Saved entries
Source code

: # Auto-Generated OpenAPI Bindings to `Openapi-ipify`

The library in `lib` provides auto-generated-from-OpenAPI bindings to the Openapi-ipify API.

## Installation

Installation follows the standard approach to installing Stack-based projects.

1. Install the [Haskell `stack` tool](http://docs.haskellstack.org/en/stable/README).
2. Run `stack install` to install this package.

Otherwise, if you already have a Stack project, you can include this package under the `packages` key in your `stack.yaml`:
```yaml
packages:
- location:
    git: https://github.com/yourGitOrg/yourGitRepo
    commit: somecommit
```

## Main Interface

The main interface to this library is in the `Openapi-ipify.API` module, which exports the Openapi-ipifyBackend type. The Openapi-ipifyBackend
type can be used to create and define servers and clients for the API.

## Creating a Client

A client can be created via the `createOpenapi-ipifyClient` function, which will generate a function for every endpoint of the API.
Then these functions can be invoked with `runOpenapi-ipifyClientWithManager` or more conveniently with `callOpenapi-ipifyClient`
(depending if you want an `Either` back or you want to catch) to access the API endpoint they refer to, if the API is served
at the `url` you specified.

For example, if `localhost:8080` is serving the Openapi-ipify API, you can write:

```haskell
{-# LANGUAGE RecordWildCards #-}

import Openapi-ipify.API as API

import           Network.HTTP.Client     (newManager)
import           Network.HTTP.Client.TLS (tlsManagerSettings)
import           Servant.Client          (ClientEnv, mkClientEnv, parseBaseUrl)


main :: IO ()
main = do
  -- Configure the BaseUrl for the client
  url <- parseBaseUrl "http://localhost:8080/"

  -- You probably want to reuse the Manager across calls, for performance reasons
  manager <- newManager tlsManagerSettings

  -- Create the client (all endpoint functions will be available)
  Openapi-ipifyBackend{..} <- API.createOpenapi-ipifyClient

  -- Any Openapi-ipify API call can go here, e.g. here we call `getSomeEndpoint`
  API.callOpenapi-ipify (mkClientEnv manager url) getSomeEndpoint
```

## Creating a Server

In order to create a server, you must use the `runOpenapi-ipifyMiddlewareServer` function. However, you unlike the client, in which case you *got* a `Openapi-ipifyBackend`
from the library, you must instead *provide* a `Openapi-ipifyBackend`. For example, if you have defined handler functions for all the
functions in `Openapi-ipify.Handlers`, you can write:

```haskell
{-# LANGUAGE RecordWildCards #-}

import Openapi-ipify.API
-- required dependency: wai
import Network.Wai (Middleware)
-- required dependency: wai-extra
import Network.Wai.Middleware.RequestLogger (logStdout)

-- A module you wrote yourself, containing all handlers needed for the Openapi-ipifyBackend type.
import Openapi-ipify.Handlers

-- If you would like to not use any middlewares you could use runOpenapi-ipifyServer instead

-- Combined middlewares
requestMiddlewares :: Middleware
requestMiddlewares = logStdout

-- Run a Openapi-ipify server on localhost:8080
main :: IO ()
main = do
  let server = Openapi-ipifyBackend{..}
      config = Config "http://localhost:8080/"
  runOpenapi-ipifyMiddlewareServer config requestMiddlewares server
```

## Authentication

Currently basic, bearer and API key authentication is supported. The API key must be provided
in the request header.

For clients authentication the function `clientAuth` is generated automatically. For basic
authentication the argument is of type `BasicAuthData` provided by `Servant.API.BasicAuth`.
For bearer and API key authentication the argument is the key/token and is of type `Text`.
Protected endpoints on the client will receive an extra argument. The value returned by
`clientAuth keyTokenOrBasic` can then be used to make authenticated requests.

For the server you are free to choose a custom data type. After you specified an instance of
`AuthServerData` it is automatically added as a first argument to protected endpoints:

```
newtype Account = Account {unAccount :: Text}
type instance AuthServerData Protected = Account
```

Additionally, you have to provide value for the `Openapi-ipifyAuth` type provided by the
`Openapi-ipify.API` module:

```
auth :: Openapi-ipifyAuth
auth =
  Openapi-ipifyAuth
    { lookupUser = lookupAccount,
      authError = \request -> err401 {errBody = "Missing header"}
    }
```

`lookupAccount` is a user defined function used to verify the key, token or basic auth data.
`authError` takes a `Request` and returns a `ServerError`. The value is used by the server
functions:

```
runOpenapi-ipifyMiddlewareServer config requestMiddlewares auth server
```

▶ Problem details:
Across the entries above, find the lines with the string "requestMiddlewares" and copy them.

▶ Task output:
requestMiddlewares :: Middleware
requestMiddlewares = logStdout
  runOpenapi-ipifyMiddlewareServer config requestMiddlewares server
runOpenapi-ipifyMiddlewareServer config requestMiddlewares auth server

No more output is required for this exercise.